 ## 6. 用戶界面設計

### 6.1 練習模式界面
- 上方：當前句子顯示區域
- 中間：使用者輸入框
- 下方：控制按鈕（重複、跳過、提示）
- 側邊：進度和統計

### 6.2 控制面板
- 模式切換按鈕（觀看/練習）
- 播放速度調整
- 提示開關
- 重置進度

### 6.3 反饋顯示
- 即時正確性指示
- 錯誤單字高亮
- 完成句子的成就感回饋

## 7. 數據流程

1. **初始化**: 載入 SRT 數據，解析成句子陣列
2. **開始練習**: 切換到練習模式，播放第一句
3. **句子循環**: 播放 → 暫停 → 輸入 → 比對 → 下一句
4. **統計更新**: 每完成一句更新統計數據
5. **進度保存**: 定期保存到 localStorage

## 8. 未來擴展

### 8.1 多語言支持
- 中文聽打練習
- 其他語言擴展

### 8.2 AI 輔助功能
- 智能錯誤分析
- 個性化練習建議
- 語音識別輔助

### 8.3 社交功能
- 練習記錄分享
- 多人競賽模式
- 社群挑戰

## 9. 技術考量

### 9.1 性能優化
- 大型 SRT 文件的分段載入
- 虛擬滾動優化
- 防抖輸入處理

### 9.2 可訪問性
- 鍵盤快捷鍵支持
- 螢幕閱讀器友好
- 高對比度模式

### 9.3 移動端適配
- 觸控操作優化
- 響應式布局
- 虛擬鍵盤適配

------------------------------------------------------------

| WHAT IS BEING ASKED |
Output nothing but the lines from the one that contains "### 6.1 練習模式界面" through the final line of the entries above, exactly as they appear.

| FINISHED TASK |
### 6.1 練習模式界面
- 上方：當前句子顯示區域
- 中間：使用者輸入框
- 下方：控制按鈕（重複、跳過、提示）
- 側邊：進度和統計

### 6.2 控制面板
- 模式切換按鈕（觀看/練習）
- 播放速度調整
- 提示開關
- 重置進度

### 6.3 反饋顯示
- 即時正確性指示
- 錯誤單字高亮
- 完成句子的成就感回饋

## 7. 數據流程

1. **初始化**: 載入 SRT 數據，解析成句子陣列
2. **開始練習**: 切換到練習模式，播放第一句
3. **句子循環**: 播放 → 暫停 → 輸入 → 比對 → 下一句
4. **統計更新**: 每完成一句更新統計數據
5. **進度保存**: 定期保存到 localStorage

## 8. 未來擴展

### 8.1 多語言支持
- 中文聽打練習
- 其他語言擴展

### 8.2 AI 輔助功能
- 智能錯誤分析
- 個性化練習建議
- 語音識別輔助

### 8.3 社交功能
- 練習記錄分享
- 多人競賽模式
- 社群挑戰

## 9. 技術考量

### 9.1 性能優化
- 大型 SRT 文件的分段載入
- 虛擬滾動優化
- 防抖輸入處理

### 9.2 可訪問性
- 鍵盤快捷鍵支持
- 螢幕閱讀器友好
- 高對比度模式

### 9.3 移動端適配
- 觸控操作優化
- 響應式布局
- 虛擬鍵盤適配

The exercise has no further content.